[Given data]
=-=-=-=-=
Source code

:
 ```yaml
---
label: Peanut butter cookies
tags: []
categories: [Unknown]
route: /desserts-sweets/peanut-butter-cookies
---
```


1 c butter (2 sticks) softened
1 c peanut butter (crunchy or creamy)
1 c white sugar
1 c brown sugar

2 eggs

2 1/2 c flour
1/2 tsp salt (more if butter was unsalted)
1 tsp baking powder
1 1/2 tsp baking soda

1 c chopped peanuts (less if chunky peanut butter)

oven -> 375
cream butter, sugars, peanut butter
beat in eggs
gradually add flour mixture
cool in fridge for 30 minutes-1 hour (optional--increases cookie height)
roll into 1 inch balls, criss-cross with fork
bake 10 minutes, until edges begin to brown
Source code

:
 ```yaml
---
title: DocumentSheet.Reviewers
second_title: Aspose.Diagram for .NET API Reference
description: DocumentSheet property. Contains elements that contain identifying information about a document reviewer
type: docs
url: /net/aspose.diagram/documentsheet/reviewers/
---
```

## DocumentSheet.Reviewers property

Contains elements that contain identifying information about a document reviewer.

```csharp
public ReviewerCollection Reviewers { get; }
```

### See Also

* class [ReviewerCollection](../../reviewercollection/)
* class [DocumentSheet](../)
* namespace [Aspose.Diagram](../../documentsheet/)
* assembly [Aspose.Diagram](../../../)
=-=-=-=-=
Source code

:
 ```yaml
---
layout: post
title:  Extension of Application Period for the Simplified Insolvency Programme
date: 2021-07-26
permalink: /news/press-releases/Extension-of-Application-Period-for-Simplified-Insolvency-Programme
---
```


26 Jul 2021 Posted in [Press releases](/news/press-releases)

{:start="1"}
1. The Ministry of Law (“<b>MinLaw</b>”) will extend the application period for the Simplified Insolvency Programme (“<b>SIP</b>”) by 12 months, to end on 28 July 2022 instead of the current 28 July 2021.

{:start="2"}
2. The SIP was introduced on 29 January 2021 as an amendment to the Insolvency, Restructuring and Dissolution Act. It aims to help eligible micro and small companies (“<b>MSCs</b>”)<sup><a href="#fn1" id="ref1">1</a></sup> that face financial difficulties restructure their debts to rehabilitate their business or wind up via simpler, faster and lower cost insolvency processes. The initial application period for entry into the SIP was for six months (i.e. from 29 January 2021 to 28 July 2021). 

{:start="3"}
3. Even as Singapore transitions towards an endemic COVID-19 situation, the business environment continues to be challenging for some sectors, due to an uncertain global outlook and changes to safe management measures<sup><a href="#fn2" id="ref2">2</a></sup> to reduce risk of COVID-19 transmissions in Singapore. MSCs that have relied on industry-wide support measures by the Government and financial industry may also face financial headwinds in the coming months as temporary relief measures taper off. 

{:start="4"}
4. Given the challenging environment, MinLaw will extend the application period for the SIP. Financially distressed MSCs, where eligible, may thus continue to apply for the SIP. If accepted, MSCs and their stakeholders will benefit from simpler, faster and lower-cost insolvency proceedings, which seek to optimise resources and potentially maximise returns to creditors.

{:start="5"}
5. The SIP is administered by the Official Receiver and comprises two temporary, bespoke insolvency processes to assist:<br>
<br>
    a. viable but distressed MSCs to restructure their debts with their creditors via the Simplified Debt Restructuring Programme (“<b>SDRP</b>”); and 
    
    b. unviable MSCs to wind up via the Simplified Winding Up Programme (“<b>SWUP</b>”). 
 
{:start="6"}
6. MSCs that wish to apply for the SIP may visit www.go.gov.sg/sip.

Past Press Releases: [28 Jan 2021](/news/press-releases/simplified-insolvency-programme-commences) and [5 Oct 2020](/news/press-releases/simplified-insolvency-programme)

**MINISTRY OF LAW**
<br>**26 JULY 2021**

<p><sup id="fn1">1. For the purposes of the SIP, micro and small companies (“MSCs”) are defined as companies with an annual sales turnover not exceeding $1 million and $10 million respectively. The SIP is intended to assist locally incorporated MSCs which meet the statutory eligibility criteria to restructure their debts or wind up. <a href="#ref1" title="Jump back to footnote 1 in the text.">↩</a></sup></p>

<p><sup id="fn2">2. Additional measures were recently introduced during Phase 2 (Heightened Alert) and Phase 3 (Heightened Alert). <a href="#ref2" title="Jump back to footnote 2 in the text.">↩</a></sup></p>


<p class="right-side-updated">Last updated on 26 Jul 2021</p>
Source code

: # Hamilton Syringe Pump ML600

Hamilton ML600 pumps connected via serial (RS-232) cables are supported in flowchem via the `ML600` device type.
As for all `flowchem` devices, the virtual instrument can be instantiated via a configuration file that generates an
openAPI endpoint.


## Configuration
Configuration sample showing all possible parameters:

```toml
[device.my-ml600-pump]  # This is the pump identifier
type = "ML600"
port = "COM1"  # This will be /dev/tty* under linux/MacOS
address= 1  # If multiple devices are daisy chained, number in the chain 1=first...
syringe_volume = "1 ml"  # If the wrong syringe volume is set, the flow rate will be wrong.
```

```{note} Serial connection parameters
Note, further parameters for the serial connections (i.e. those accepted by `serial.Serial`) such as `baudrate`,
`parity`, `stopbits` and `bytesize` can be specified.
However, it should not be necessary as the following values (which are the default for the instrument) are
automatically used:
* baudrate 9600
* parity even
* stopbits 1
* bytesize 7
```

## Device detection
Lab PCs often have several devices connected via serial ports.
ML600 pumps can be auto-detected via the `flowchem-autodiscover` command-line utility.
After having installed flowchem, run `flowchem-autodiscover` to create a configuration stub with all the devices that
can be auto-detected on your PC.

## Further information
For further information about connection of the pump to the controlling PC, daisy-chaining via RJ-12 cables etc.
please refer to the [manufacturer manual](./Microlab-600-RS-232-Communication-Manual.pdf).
=-=-=-=-=
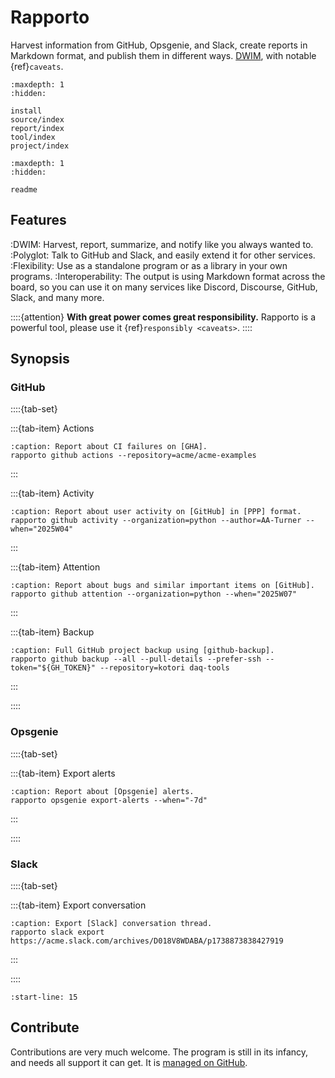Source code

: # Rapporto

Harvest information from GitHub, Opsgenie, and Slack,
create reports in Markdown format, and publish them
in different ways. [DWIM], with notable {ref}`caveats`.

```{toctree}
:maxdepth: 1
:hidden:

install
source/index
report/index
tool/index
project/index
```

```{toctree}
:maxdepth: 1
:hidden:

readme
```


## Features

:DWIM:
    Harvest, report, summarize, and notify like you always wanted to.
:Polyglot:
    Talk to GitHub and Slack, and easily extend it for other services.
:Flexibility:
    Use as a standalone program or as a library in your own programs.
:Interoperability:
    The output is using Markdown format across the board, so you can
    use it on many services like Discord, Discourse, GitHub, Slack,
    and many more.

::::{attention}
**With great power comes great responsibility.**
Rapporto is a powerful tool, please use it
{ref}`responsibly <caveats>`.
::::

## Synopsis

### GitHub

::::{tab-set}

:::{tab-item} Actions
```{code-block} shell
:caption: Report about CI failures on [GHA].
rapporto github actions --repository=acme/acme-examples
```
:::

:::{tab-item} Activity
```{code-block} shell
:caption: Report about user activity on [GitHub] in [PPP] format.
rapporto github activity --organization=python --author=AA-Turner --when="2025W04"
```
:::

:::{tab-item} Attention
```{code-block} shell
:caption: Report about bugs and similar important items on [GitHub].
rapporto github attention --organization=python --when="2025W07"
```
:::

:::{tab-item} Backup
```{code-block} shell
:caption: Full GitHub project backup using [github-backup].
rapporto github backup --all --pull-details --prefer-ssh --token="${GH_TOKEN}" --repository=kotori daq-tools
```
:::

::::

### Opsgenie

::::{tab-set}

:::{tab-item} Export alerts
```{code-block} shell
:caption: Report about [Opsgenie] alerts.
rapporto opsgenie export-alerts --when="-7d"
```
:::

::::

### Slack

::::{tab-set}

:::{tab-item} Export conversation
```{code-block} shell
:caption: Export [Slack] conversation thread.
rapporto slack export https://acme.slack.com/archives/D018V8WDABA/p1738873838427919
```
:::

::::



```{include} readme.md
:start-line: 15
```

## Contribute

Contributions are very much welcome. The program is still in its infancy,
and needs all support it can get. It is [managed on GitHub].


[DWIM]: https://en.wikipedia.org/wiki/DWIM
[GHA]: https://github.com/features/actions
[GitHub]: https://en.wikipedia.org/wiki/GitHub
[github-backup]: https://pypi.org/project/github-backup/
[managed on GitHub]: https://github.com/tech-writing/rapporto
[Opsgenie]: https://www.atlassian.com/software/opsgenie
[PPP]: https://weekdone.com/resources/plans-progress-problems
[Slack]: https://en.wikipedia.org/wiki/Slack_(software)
=-=-=-=-=
[Requirement]
Beginning at the line above with "ML600 pumps can" and finishing at the line with "please refer to", return each line exactly and return nothing else.

[Your solution]
ML600 pumps can be auto-detected via the `flowchem-autodiscover` command-line utility.
After having installed flowchem, run `flowchem-autodiscover` to create a configuration stub with all the devices that
can be auto-detected on your PC.

## Further information
For further information about connection of the pump to the controlling PC, daisy-chaining via RJ-12 cables etc.
please refer to the [manufacturer manual](./Microlab-600-RS-232-Communication-Manual.pdf).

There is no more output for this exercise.